Smottamenti della collinetta che separa il piazzale dell’ex stazione dalla chiesa Stella Maris
VASTO. Il muro di sostegno è segnato da uno squarcio. Una crepa che attraversa perpendicolarmente la parete di mattoni raccontando quello che sta accadendo sulla collinetta che separa il piazzale dell'ex stazione ferroviaria di piazza Fiume dalla chiesa di Stella Maris. Il terreno sta cedendo. A raccontare il dissesto morfologico è anche la gradinata.
Diversi gradini si sono "abbassati" e non hanno più l'alzata. «Sono pericolosi», denuncia un residente, «sono mesi che denunciamo l'abbandono (e anche la presenza di abusivi) della ex stazione ma a nessuno sembra importare nulla. Ora il muro di sostegno della gradinata che porta sulla riviera sta cedendo. Speriamo che chi di dovere faccia qualcosa. Possibilmente prima dell'arrivo della stagione turistica».
La scalinata che collega il parcheggio della ex stazione ferroviaria con lungomare Cordella si sta abbassando. É probabile che ci siano infiltrazioni di acqua nel terreno, le stesse che hanno provocato il movimento franoso del lungomare all'altezza della monumento alla bagnante. Realizzata sette anni fa la gradinata in legno e mattonelle da spiaggia non ha mai ricevuto interventi di manutenzione. Lo stesso si dica dell'area tra il parcheggio degradato nella zona del monumento alla bagnante. La riviera dovrebbe essere il fiore all'occhiello della marina di Vasto.
«Invece sta rischiando di sparire per sempre alla vista dei vastesi e dei turisti», protestano alcuni residenti della Marina. «La situazione è critica, non va trascurata». In principio sul muro c'era una piccola crepa. Ora è uno squarcio.
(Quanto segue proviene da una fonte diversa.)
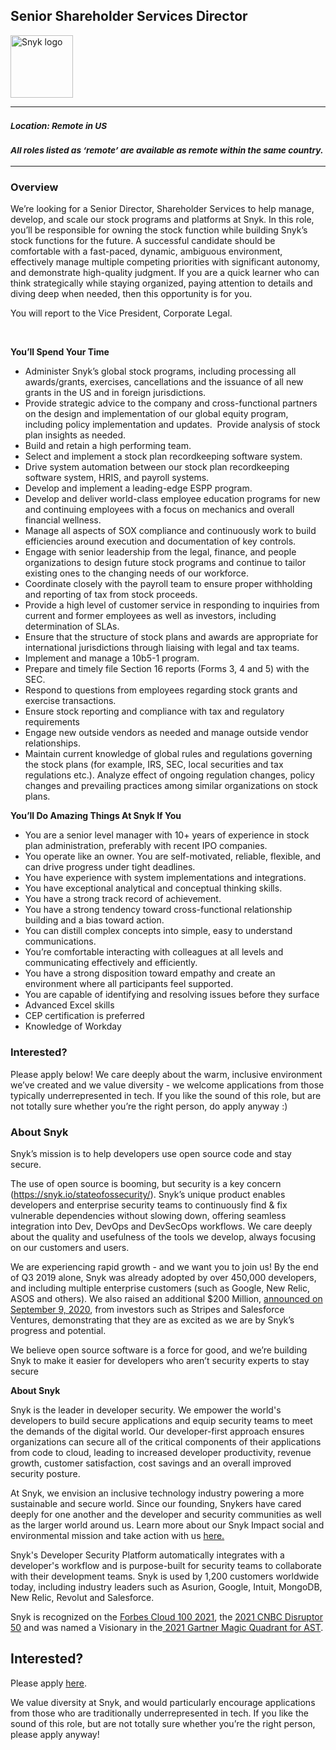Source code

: Senior Shareholder Services Director
---

<img src="https://res.cloudinary.com/snyk/image/upload/v1537345894/press-kit/brand/logo-black.png" width="100" alt="Snyk logo" />

<hr>
<h3><em><strong><sub>Location: Remote in US&nbsp;</sub></strong></em></h3>
<h3><em><strong><sub>All roles listed as ‘remote’ are available as remote within the same country.</sub></strong></em></h3>
<hr>
<h3><strong>Overview</strong></h3>
<p><span style="font-weight: 400;">We’re looking for a Senior Director, Shareholder Services to help manage, develop, and scale our stock programs and platforms at Snyk. In this role, you’ll be responsible for owning the stock function while building Snyk’s stock functions for the future. A successful candidate should be comfortable with a fast-paced, dynamic, ambiguous environment, effectively manage multiple competing priorities with significant autonomy, and demonstrate high-quality judgment. If you are a quick learner who can think strategically while staying organized, paying attention to details and diving deep when needed, then this opportunity is for you.</span></p>
<p><span style="font-weight: 400;">You will report to the Vice President, Corporate Legal.</span></p>
<p>&nbsp;</p>
<p><strong>You’ll Spend Your Time</strong></p>
<ul>
<li style="font-weight: 400;"><span style="font-weight: 400;">Administer Snyk’s global stock programs, including processing all awards/grants, exercises, cancellations and the issuance of all new grants in the US and in foreign jurisdictions.</span></li>
<li style="font-weight: 400;"><span style="font-weight: 400;">Provide strategic advice to the company and cross-functional partners on the design and implementation of our global equity program, including policy implementation and updates.&nbsp; Provide analysis of stock plan insights as needed.</span></li>
<li style="font-weight: 400;"><span style="font-weight: 400;">Build and retain a high performing team.</span></li>
<li style="font-weight: 400;"><span style="font-weight: 400;">Select and implement a stock plan recordkeeping software system.</span></li>
<li style="font-weight: 400;"><span style="font-weight: 400;">Drive system automation between our stock plan recordkeeping software system, HRIS, and payroll systems.</span></li>
<li style="font-weight: 400;"><span style="font-weight: 400;">Develop and implement a leading-edge ESPP program.</span></li>
<li style="font-weight: 400;"><span style="font-weight: 400;">Develop and deliver world-class employee education programs for new and continuing employees with a focus on mechanics and overall financial wellness.</span></li>
<li style="font-weight: 400;"><span style="font-weight: 400;">Manage all aspects of SOX compliance and continuously work to build efficiencies around execution and documentation of key controls.</span></li>
<li style="font-weight: 400;"><span style="font-weight: 400;">Engage with senior leadership from the legal, finance, and people organizations to design future stock programs and continue to tailor existing ones to the changing needs of our workforce.</span></li>
<li style="font-weight: 400;"><span style="font-weight: 400;">Coordinate closely with the payroll team to ensure proper withholding and reporting of tax from stock proceeds.</span></li>
<li style="font-weight: 400;"><span style="font-weight: 400;">Provide a high level of customer service in responding to inquiries from current and former employees as well as investors, including determination of SLAs.</span></li>
<li style="font-weight: 400;"><span style="font-weight: 400;">Ensure that the structure of stock plans and awards are appropriate for international jurisdictions through liaising with legal and tax teams.</span></li>
<li style="font-weight: 400;"><span style="font-weight: 400;">Implement and manage a 10b5-1 program.</span></li>
<li style="font-weight: 400;"><span style="font-weight: 400;">Prepare and timely file Section 16 reports (Forms 3, 4 and 5) with the SEC.</span></li>
<li style="font-weight: 400;"><span style="font-weight: 400;">Respond to questions from employees regarding stock grants and exercise transactions.</span></li>
<li style="font-weight: 400;"><span style="font-weight: 400;">Ensure stock reporting and compliance with tax and regulatory requirements</span></li>
<li style="font-weight: 400;"><span style="font-weight: 400;">Engage new outside vendors as needed and manage outside vendor relationships.</span></li>
<li style="font-weight: 400;"><span style="font-weight: 400;">Maintain current knowledge of global rules and regulations governing the stock plans (for example, IRS, SEC, local securities and tax regulations etc.). Analyze effect of ongoing regulation changes, policy changes and prevailing practices among similar organizations on stock plans.</span></li>
</ul>
<p><strong>You’ll Do Amazing Things At Snyk If You</strong></p>
<ul>
<li style="font-weight: 400;"><span style="font-weight: 400;">You are a senior level manager with 10+ years of experience in stock plan administration, preferably with recent IPO companies.</span></li>
<li style="font-weight: 400;"><span style="font-weight: 400;">You operate like an owner. You are self-motivated, reliable, flexible, and can drive progress under tight deadlines.</span></li>
<li style="font-weight: 400;"><span style="font-weight: 400;">You have experience with </span><span style="font-weight: 400;">system implementations and integrations.</span></li>
<li style="font-weight: 400;"><span style="font-weight: 400;">You have exceptional analytical and conceptual thinking skills.</span></li>
<li style="font-weight: 400;"><span style="font-weight: 400;">You have a strong track record of achievement.</span></li>
<li style="font-weight: 400;"><span style="font-weight: 400;">You have a strong tendency toward cross-functional relationship building and a bias toward action.</span></li>
<li style="font-weight: 400;"><span style="font-weight: 400;">You can distill complex concepts into simple, easy to understand communications.</span></li>
<li style="font-weight: 400;"><span style="font-weight: 400;">You’re comfortable interacting with colleagues at all levels and communicating effectively and efficiently.</span></li>
<li style="font-weight: 400;"><span style="font-weight: 400;">You have a strong disposition toward empathy and create an environment where all participants feel supported.</span></li>
<li style="font-weight: 400;"><span style="font-weight: 400;">You are capable of identifying and resolving issues before they surface</span></li>
<li style="font-weight: 400;"><span style="font-weight: 400;">Advanced Excel skills</span></li>
<li style="font-weight: 400;"><span style="font-weight: 400;">CEP certification is preferred</span></li>
<li style="font-weight: 400;"><span style="font-weight: 400;">Knowledge of Workday</span></li>
</ul>
<h3><strong>Interested?</strong></h3>
<p><span style="font-weight: 400;">Please apply below! We care deeply about the warm, inclusive environment we’ve created and we value diversity - we welcome applications from those typically underrepresented in tech. If you like the sound of this role, but are not totally sure whether you’re the right person, do apply anyway :)</span></p>
<h3><strong>About Snyk</strong></h3>
<p><span style="font-weight: 400;">Snyk’s mission is to help developers use open source code and stay secure.&nbsp;</span></p>
<p><span style="font-weight: 400;">The use of open source is booming, but security is a key concern (</span><a href="https://snyk.io/stateofossecurity/"><span style="font-weight: 400;">https://snyk.io/stateofossecurity/</span></a><span style="font-weight: 400;">). Snyk’s unique product enables developers and enterprise security teams to continuously find &amp; fix vulnerable dependencies without slowing down, offering seamless integration into Dev, DevOps and DevSecOps workflows. </span><span style="font-weight: 400;">We care deeply about the quality and usefulness of the tools we develop, always focusing on our customers and users.&nbsp;</span></p>
<p><span style="font-weight: 400;">We are experiencing rapid growth - and we want you to join us! By the end of Q3 2019 alone, Snyk was already adopted by over 450,000 developers, and including multiple enterprise customers (such as Google, New Relic, ASOS and others). </span><span style="font-weight: 400;">We also raised an additional $200 Million, <a href="https://snyk.io/blog/snyk-closes-200m-to-modernize-security-industry/" target="_blank">announced on September 9, 2020</a></span><span style="font-weight: 400;">, from investors such as Stripes and Salesforce Ventures, demonstrating that they are as excited as we are by Snyk’s progress and potential</span><span style="font-weight: 400;">.</span></p>
<p><span style="font-weight: 400;">We believe open source software is a force for good, and we’re building Snyk to make it easier for developers who aren’t security experts to stay secure</span></p><div class="content-conclusion"><p><strong>About Snyk</strong></p>
<p><span style="font-weight: 400;">Snyk is the leader in developer security. We empower the world's developers to build secure applications and equip security teams to meet the demands of the digital world. Our developer-first approach ensures organizations can secure all of the critical components of their applications from code to cloud, leading to increased developer productivity, revenue growth, customer satisfaction, cost savings and an overall improved security posture.&nbsp;</span></p>
<p><span style="font-weight: 400;">At Snyk, we envision an inclusive technology industry powering a more sustainable and secure world.</span> <span style="font-weight: 400;">Since our founding, Snykers have cared deeply for one another and the developer and security communities as well as the larger world around us. Learn more about our Snyk Impact social and environmental mission and take action with us </span><a href="https://snyk.io/about/snyk-impact/"><span style="font-weight: 400;">here.</span></a></p>
<p><span style="font-weight: 400;">Snyk's Developer Security Platform automatically integrates with a developer's workflow and is purpose-built for security teams to collaborate with their development teams. Snyk is used by 1,200 customers worldwide today, including industry leaders such as Asurion, Google, Intuit, MongoDB, New Relic, Revolut and Salesforce.</span></p>
<p><span style="font-weight: 400;">Snyk is recognized on the </span><a href="https://www.forbes.com/cloud100/#6f24b5ba5f94"><span style="font-weight: 400;">Forbes Cloud 100 2021</span></a><span style="font-weight: 400;">, the </span><a href="https://www.cnbc.com/2021/05/25/these-are-the-2021-cnbc-disruptor-50-companies.html"><span style="font-weight: 400;">2021 CNBC Disruptor 50</span></a><span style="font-weight: 400;"> and was named a Visionary in the</span><a href="https://snyk.io/blog/snyk-visionary-2021-gartner-magic-quadrant-for-ast/"><span style="font-weight: 400;"> 2021 Gartner Magic Quadrant for AST</span></a><span style="font-weight: 400;">.</span></p></div>

Interested?
---

Please apply [here](https://boards.greenhouse.io/snyk/jobs/6207089002#app).

We value diversity at Snyk, and would particularly encourage applications from those who are traditionally underrepresented in tech.
If you like the sound of this role, but are not totally sure whether you’re the right person, please apply anyway!
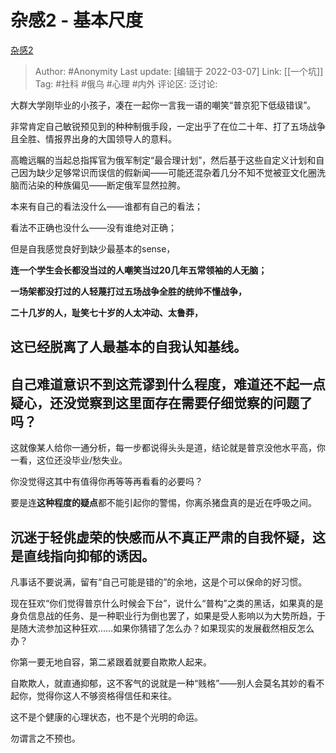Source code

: # 杂感2 - 基本尺度
[杂感2](https://zhuanlan.zhihu.com/p/476683820)

> Author: #Anonymity
> Last update: [编辑于 2022-03-07]
> Link: [[一个坑]]
> Tag: #社科 #俄乌 #心理 #内外
> 评论区:
> 泛讨论:

大群大学刚毕业的小孩子，凑在一起你一言我一语的嘲笑“普京犯下低级错误”。

非常肯定自己敏锐预见到的种种制俄手段，一定出乎了在位二十年、打了五场战争且全胜、情报界出身的大国领导人的意料。

高瞻远瞩的当起总指挥官为俄军制定“最合理计划”，然后基于这些自定义计划和自己因为缺少足够常识而误信的假新闻——可能还混杂着几分不知不觉被亚文化圈洗脑而沾染的种族偏见——断定俄军显然拉胯。

本来有自己的看法没什么——谁都有自己的看法；

看法不正确也没什么——没有谁绝对正确；

但是自我感觉良好到缺少最基本的sense，

**连一个学生会长都没当过的人嘲笑当过20几年五常领袖的人无脑；**

**一场架都没打过的人轻蔑打过五场战争全胜的统帅不懂战争，**

**二十几岁的人，耻笑七十岁的人太冲动、太鲁莽，**

## **这已经脱离了人最基本的自我认知基线。**

## 自己难道意识不到这荒谬到什么程度，难道还不起一点疑心，还没觉察到这里面存在需要仔细觉察的问题了吗？

这就像某人给你一通分析，每一步都说得头头是道，结论就是普京没他水平高，你一看，这位还没毕业/愁失业。

你没觉得这其中有值得你再等等再看看的必要吗？

要是连**这种程度的疑点**都不能引起你的警惕，你离杀猪盘真的是近在呼吸之间。

## **沉迷于轻佻虚荣的快感而从不真正严肃的自我怀疑，这是直线指向抑郁的诱因。**

凡事话不要说满，留有“自己可能是错的”的余地，这是个可以保命的好习惯。

现在狂欢“你们觉得普京什么时候会下台”，说什么“普构”之类的黑话，如果真的是身负信息战的任务、是一种职业行为倒也罢了，如果是受人影响以为大势所趋，于是随大流参加这种狂欢……如果你猜错了怎么办？如果现实的发展截然相反怎么办？

你第一要无地自容，第二紧跟着就要自欺欺人起来。

自欺欺人，就直通抑郁，这不客气的说就是一种“贱格”——别人会莫名其妙的看不起你，觉得你这人不够资格得信任和来往。

这不是个健康的心理状态，也不是个光明的命运。

勿谓言之不预也。
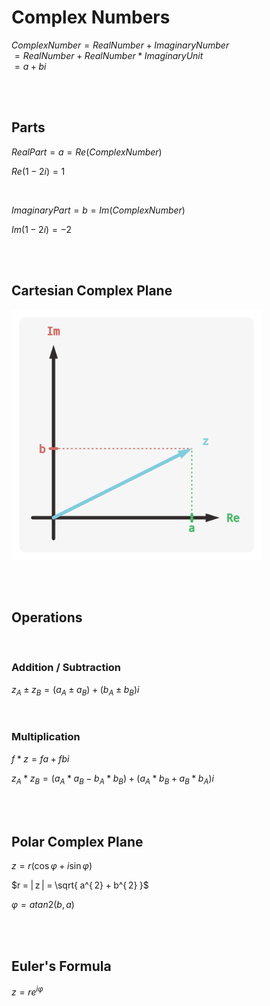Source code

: 
# Complex Numbers

$Complex Number = Real Number + Imaginary Number$ <br>
$                         = Real Number + Real Number * Imaginary Unit$ <br>
$                         = a + b i$

<br>
<br>

## Parts

$Real Part = a = Re ( Complex Number )$

$Re ( 1 - 2 i ) = 1$

<br>

$Imaginary Part = b = Im ( Complex Number )$

$Im ( 1 - 2 i ) = -2$

<br>
<br>

## Cartesian Complex Plane

<img
    src = '../../Resources/Assets/Graphs/Complex%20Example.png'
    width = 400
/>

<br>
<br>

## Operations

<br>

### Addition / Subtraction

$z_{ A} \pm z_{ B} = ( a_{ A} \pm a_{ B} ) + ( b_{ A} \pm b_{ B}) i$

<br>

### Multiplication

$f * z = f a + f b i$

$z_{ A} * z_{ B} = ( a_{ A} * a_{ B} - b_{ A} * b_{ B} ) + ( a_{ A} * b_{ B} + a_{ B} * b_{ A} ) i$

<br>
<br>

## Polar Complex Plane

$z = r ( \cos{\varphi} + i \sin{\varphi} )$

$r = | z | = \sqrt{ a^{ 2} + b^{ 2} }$

$\varphi = atan2 ( b , a )$

<br>
<br>

## Euler's Formula

$z = r e^{ i \varphi}$

<br>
Il problema potrebbe essere lo stesso che in pochi anni ha minato Lungomare Cordella sgretolando la scalinata che scende sull'arenile come burro.
Il compianto dirigente dell'Ufficio Servizi, Ignazio Rullo, lo chiamava "il male della Marina" .In realtà le cause sono diverse e fra queste c'è sicuramente una manutenzione non adeguata. A giudizio dei residenti andrebbero captate le acque che scorrono nel sottosuolo.
«I mali della riviera sono antichi e per questo noti. Autorità ed Istituzioni dovrebbero cercare di proteggere meglio sia il lungomare che il resto del quartiere rivierasco. Il degrado della ex stazione e delle strutture che portano sulla riviera sono desolanti oltre che preoccupanti», insistono i cittadini. (p.c.)